--- Problem to solve ---
Out of the data below, copy every line with the string "that".

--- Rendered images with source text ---

"""

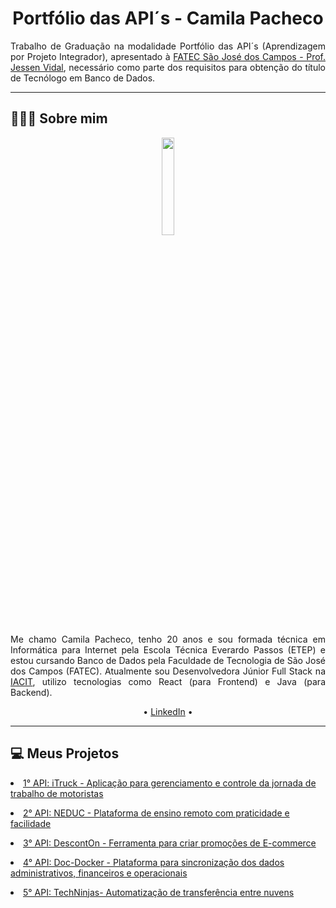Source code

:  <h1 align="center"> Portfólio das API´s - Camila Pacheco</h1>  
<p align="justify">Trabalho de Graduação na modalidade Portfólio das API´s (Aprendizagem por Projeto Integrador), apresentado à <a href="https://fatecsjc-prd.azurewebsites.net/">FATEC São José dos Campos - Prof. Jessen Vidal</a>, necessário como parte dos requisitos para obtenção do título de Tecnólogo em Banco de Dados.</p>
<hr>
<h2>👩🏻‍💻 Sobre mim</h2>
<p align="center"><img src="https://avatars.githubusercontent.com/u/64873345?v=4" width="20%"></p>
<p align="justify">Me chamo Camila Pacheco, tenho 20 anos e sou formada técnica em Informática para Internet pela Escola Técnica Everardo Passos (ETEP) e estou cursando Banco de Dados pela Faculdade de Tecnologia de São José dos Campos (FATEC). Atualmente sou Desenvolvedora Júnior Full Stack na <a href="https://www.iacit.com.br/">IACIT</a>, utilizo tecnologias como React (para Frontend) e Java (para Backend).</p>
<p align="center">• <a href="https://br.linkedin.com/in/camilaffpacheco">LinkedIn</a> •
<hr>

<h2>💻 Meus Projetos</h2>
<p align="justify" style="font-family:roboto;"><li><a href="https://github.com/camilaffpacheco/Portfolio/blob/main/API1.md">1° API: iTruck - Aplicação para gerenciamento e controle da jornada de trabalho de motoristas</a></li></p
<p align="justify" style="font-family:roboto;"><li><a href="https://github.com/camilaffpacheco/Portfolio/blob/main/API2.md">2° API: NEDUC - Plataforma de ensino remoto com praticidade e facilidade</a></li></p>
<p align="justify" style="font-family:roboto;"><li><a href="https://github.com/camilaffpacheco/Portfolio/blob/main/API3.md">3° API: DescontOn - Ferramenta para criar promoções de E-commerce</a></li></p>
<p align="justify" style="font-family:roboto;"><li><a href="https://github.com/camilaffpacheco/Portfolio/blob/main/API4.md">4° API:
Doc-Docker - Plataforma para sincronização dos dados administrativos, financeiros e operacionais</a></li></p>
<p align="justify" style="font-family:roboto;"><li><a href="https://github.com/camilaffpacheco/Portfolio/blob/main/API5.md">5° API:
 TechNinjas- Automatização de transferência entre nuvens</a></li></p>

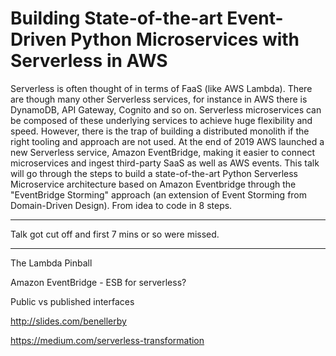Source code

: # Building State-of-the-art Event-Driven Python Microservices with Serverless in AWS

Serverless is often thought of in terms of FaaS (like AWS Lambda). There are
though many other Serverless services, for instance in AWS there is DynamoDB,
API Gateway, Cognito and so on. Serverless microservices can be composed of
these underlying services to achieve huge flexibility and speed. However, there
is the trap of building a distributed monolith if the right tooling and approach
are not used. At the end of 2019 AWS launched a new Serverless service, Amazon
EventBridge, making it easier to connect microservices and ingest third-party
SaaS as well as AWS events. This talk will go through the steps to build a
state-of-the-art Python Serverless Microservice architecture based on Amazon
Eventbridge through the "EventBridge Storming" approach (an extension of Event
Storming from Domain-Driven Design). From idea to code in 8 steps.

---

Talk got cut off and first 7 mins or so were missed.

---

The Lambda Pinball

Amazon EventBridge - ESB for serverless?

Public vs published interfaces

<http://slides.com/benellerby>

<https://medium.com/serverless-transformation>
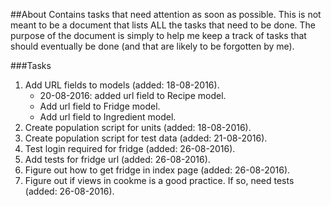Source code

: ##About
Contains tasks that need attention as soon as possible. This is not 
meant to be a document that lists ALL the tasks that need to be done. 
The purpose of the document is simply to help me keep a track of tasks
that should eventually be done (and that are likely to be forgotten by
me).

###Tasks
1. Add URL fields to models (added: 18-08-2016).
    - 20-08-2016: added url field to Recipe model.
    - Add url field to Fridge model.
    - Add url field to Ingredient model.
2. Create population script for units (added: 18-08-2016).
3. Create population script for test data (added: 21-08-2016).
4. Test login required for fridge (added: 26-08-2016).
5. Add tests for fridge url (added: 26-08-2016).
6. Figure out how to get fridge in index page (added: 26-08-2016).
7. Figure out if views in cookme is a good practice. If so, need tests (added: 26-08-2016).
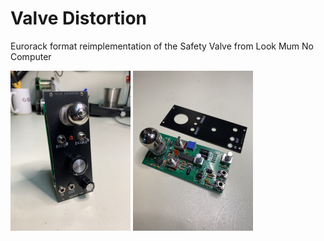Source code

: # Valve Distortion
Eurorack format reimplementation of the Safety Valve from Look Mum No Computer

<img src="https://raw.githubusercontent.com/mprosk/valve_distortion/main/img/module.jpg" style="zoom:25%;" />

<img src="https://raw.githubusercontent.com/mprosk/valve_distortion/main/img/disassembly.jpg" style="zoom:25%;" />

"""

--- Solution ---
Contains tasks that need attention as soon as possible. This is not 
meant to be a document that lists ALL the tasks that need to be done. 
that should eventually be done (and that are likely to be forgotten by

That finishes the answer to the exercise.